I sent out the letter which I have reproduced below to business and civic leaders in the Frostburg, Western Maryland region, regretting that I could not attend tonight’s regular monthly meeting, and further regretting that I could not deliver a rebuttal to a talk being given on the urgency of addressing the national debt.

Although the Democratic Party, and most of the policy elites of our nation,  want to avoid the topic, the answer of how we could pay for a Green New Deal must eventually turn to the merits of Modern Money/Monetary Theory.  That’s a huge topic, and I won’t go into all the details now just before the debates, but please listen carefully tonight to see whether the crucial question — and the answer I talk about in the letter, based on L. Randall Wray’s Working Paper — are ever broached, much less discussed.  Yes I know: too much to ask for with the number of candidates and the time limits.  But eventually, we have to face them.  To whet your interest, here is a selection from Wray’s Working Paper, followed by my letter: 

At least part of the justification for half measures is that the GND is just too expensive. Our government is already broke. We simply cannot afford survival. But MMT teaches that financial affordability is not the question; we can afford the real MEOW. (Moral Equivalent of War) We already have the financial wherewithal needed to afford whatever is technologically possible. We do not need to go hat-in-hand to rich folks to get them to pay for it. We do not have to beggar our grandkids to pay for it. We do not have to borrow from China to pay for it. We do not have to get the Fed to “print money” to pay for it. All we need to do is to remove the self-imposed constraints, the myths, and the misplaced morality; then budget for it, approve the budget, and spend. No new spending process is required. Follow the normal procedures that the Fed and Treasury have developed. That is how you pay for it.

And now my letter:  

Dear Citizens and Business Leaders:

I regret to say that I will be unable to attend tonight, due to
longstanding commitments to some other pressing civic matters, but I wish
you a good and productive meeting, and I will miss the hospitality which
you have so generously extended to me in past meetings.  

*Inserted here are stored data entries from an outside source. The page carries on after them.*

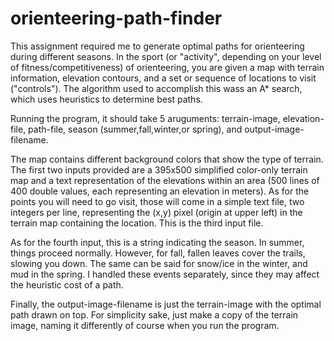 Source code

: # orienteering-path-finder
This assignment required me to generate optimal paths for orienteering during different seasons. In the sport (or "activity", depending on your level of fitness/competitiveness) of orienteering, you are given a map with terrain information, elevation contours, and a set or sequence of locations to visit ("controls"). The algorithm used to accomplish this wass an A* search, which uses heuristics to determine best paths.

Running the program, it should take 5 aruguments: terrain-image, elevation-file, path-file, season (summer,fall,winter,or spring), and output-image-filename.

The map contains different background colors that show the type of terrain. The first two inputs provided are a 395x500 simplified color-only terrain map and a text representation of the elevations within an area (500 lines of 400 double values, each representing an elevation in meters). As for the points you will need to go visit, those will come in a simple text file, two integers per line, representing the (x,y) pixel (origin at upper left) in the terrain map containing the location. This is the third input file.

As for the fourth input, this is a string indicating the season. In summer, things proceed normally. However, for fall, fallen leaves cover the trails, slowing you down. The same can be said for snow/ice in the winter, and mud in the spring. I handled these events separately, since they may affect the heuristic cost of a path.

Finally, the output-image-filename is just the terrain-image with the optimal path drawn on top. For simplicity sake, just make a copy of the terrain image, naming it differently of course when you run the program.
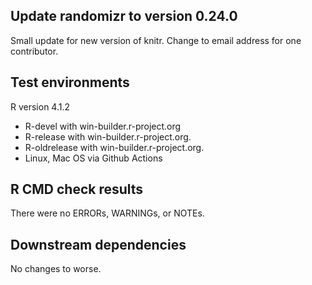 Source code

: ## Update randomizr to version 0.24.0

Small update for new version of knitr. Change to email address for one contributor.

## Test environments
R version 4.1.2
* R-devel with win-builder.r-project.org
* R-release with win-builder.r-project.org.
* R-oldrelease with win-builder.r-project.org.
* Linux, Mac OS via Github Actions

## R CMD check results

There were no ERRORs, WARNINGs, or NOTEs.

## Downstream dependencies

No changes to worse.

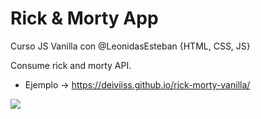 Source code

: # Rick & Morty App

Curso JS Vanilla con @LeonidasEsteban {HTML, CSS, JS}

Consume rick and morty API.

- Ejemplo -> https://deiviiss.github.io/rick-morty-vanilla/
  
  
![](https://repository-images.githubusercontent.com/349069166/5bf11280-9467-11eb-85cc-0fe6bae5381a)

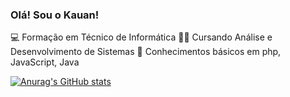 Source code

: ### Olá! Sou o Kauan!

💻 Formação em Técnico de Informática
🧑‍🎓 Cursando Análise e Desenvolvimento de Sistemas
🧠 Conhecimentos básicos em php, JavaScript, Java

[![Anurag's GitHub stats](https://github-readme-stats.vercel.app/api?username=Kauan-13)](https://github.com/anuraghazra/github-readme-stats)
<!--
**Kauan-13/Kauan-13** is a ✨ _special_ ✨ repository because its `README.md` (this file) appears on your GitHub profile.

Here are some ideas to get you started:

- 🔭 I’m currently working on ...
- 🌱 I’m currently learning ...
- 👯 I’m looking to collaborate on ...
- 🤔 I’m looking for help with ...
- 💬 Ask me about ...
- 📫 How to reach me: ...
- 😄 Pronouns: ...
- ⚡ Fun fact: ...
-->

I especially feel a pang of regret at having to miss Jesse's talk about "A Nation in Debt."
Were the time slot open for me, I would ask for rebuttal time, to argue not
that the national debt does not exist, but it does not mean what
conventional Neoliberal economics, of the Right, the Center (mostly
Democrats) and Libertarians believe it means.  This is no small matter and
I will not attempt too long an explanation now, but suffice it to say that
the rebuttal to worries about the level of debt, and federal deficits,  now
centers around the findings and recommendations of Modern Money/Monetary
Theory (MMT).  I am including, here, a link to one of the theory's chief
"theoreticians," L. Randall Wray of the Levy Institute of Economics of
Bard College (New York)  http://www.levyinstitute.org/pubs/wp_931.pdf
-  relevant 
for current discussion of whether we can afford a Green New Deal

I am familiar with a decent part of Professor Wray's work, and we exchange
views from time to time, and I believe this paper, on* how we could/would
pay for the Green New Deal* is an important one.  Professor Wray and the 

other leaders of  MMT have developed their theories by watching what
Central Banks all over the Western World have been doing since the Bretton
Woods Conference and Agreement of 1944. Almost needless to say, the way
these key institutions operate is at odds with the public explanations, as
William Greider early hinted at in the 1980's in his famous book  "Secrets
of the Temple.
"

If you find the essay difficult going, it is because there is a Sea Change
in understanding going on here, which I have likened to other major
intellectual revolutions famous in the West: the Copernican, the Newtonian,
Einstein's work.  It is as controversial as Martin Luther's theses nailed
to the cathedral door on October 31, 1517, and it may stir up some of the
same emotions, because established political economic assumptions in the
West, and especially in the US, have a near religious fervor, and I mean
that respectfully to both religious and secular camps.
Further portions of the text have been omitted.